--- Required action ---
If a line in the records below contains the word "采用Maven命令运行本项目的litemall", return that line.
(Provided data Opens)
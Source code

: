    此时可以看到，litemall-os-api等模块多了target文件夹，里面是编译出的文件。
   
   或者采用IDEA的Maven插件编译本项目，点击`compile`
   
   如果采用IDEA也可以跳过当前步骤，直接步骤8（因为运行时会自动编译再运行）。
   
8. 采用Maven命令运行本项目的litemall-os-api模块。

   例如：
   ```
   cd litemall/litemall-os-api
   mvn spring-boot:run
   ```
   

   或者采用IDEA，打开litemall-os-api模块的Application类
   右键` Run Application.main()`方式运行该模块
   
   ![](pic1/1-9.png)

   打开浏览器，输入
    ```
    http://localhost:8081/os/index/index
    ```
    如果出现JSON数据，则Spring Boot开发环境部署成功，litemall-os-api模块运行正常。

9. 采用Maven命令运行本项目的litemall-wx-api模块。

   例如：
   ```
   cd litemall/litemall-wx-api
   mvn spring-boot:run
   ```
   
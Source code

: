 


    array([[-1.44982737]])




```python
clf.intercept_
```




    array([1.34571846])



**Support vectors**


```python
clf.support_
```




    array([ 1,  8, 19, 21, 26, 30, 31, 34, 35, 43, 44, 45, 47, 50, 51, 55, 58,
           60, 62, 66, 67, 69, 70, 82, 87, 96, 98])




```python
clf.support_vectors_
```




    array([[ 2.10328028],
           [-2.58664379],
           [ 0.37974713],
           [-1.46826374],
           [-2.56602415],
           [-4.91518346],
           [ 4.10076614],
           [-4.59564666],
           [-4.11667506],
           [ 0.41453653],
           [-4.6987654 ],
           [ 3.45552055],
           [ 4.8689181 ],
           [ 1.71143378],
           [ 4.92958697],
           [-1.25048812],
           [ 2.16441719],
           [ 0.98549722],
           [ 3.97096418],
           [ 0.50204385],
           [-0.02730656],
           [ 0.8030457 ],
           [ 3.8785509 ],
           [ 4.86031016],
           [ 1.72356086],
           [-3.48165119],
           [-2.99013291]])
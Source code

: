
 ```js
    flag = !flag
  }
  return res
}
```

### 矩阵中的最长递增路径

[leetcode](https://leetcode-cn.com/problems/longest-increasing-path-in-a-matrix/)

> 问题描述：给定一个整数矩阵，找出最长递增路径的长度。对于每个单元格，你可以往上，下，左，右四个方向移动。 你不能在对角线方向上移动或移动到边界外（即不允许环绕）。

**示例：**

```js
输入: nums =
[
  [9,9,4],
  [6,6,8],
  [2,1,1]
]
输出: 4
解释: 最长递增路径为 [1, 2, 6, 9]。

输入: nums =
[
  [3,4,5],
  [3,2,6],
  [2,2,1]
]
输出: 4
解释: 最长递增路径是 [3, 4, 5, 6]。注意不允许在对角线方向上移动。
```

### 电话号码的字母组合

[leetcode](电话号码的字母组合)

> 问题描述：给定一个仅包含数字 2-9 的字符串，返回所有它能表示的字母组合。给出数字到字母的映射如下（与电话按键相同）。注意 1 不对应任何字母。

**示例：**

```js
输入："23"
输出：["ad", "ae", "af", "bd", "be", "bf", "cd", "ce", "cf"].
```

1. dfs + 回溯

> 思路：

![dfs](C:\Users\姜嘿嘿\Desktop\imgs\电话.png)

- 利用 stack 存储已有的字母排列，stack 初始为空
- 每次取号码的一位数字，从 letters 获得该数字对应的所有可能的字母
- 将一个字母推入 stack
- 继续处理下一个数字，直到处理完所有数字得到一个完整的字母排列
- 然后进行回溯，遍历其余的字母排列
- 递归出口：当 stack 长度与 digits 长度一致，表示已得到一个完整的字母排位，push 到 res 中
(Provided data Closes)
--- Answer to this task ---
8. 采用Maven命令运行本项目的litemall-os-api模块。
9. 采用Maven命令运行本项目的litemall-wx-api模块。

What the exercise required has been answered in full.